→ **YOUR TASK**
Every line that contains "external" must be located and copied from the data.
LISTED ENTRIES section start
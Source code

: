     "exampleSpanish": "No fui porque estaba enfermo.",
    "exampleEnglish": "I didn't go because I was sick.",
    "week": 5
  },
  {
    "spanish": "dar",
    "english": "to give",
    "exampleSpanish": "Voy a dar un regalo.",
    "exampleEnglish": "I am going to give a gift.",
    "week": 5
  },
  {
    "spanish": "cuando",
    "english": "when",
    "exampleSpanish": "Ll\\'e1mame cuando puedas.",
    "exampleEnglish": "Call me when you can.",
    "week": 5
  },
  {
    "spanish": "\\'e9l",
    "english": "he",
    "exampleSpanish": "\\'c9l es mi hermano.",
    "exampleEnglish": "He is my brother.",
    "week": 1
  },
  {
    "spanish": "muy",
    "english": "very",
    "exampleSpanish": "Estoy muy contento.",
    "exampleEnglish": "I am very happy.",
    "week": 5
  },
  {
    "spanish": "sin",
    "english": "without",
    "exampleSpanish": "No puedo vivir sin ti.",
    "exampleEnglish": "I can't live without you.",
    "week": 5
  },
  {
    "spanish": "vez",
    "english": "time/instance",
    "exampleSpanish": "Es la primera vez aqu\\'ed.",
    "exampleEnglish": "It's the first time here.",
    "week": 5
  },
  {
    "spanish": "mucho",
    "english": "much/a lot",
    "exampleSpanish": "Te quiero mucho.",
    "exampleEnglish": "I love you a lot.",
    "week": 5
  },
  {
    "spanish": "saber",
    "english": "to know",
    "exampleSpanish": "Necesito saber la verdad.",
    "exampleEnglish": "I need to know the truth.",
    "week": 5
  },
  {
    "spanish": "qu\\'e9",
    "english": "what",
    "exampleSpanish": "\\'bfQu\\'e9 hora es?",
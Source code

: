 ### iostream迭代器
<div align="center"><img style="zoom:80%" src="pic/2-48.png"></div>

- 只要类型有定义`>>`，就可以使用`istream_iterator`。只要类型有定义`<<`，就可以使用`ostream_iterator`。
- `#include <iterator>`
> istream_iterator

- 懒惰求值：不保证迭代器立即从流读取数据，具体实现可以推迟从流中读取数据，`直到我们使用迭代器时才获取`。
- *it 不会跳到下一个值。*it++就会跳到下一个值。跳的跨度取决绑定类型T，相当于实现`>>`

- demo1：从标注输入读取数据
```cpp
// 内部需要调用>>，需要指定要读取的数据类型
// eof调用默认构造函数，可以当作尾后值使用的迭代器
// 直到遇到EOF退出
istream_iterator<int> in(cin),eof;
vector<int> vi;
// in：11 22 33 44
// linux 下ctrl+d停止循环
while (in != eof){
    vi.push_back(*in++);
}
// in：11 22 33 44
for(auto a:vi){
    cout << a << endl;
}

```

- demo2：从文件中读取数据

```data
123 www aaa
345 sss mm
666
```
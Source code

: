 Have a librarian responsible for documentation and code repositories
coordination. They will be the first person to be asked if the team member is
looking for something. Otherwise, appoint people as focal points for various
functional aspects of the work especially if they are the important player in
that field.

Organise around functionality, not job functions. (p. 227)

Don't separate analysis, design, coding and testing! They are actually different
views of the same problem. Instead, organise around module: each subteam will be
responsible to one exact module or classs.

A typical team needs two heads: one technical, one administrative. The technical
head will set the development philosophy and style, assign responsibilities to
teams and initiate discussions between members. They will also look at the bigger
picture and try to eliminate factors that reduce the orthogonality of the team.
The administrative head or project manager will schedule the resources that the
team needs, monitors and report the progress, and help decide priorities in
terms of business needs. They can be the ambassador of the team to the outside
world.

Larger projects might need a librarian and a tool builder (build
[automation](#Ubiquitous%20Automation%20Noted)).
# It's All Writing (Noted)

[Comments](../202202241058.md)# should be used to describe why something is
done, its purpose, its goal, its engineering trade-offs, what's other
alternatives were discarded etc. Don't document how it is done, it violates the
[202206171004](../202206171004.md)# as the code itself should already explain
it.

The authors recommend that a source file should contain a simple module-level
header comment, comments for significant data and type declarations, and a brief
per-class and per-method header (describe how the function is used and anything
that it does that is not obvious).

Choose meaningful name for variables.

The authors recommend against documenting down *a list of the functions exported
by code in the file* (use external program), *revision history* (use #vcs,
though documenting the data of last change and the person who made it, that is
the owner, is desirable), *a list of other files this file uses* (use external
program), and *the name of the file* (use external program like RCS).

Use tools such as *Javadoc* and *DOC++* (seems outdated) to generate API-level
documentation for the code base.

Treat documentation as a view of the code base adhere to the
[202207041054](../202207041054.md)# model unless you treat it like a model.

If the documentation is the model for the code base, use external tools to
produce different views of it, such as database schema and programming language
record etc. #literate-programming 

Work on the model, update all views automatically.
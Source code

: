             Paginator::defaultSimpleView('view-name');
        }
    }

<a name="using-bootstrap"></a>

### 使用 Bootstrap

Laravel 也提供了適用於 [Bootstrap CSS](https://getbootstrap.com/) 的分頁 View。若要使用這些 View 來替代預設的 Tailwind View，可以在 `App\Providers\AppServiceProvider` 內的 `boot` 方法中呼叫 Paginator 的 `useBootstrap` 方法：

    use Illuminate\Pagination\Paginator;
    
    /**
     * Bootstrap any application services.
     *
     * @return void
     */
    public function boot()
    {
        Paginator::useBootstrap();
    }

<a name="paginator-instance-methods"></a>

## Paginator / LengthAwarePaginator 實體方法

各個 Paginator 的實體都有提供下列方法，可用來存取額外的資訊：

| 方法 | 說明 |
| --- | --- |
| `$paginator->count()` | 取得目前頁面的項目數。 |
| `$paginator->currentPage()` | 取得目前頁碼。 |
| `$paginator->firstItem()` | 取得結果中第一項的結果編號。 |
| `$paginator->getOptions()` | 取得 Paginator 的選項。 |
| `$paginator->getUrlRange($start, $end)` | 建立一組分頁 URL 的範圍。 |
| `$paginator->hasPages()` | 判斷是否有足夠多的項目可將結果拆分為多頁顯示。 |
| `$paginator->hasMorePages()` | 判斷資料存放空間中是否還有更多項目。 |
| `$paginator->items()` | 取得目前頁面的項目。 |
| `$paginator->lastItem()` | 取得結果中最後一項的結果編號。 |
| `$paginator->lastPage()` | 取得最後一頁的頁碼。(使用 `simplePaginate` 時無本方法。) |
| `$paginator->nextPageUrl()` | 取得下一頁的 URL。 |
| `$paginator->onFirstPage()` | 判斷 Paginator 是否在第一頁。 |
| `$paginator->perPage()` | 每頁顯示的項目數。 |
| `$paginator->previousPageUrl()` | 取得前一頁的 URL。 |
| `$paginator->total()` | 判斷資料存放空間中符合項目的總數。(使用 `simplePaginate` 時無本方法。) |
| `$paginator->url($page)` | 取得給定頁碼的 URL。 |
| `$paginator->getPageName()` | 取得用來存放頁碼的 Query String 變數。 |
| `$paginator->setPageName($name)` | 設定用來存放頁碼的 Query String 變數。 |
LISTED ENTRIES section end
→ **RESPONSE**
by code in the file* (use external program), *revision history* (use #vcs,
the owner, is desirable), *a list of other files this file uses* (use external
program), and *the name of the file* (use external program like RCS).
If the documentation is the model for the code base, use external tools to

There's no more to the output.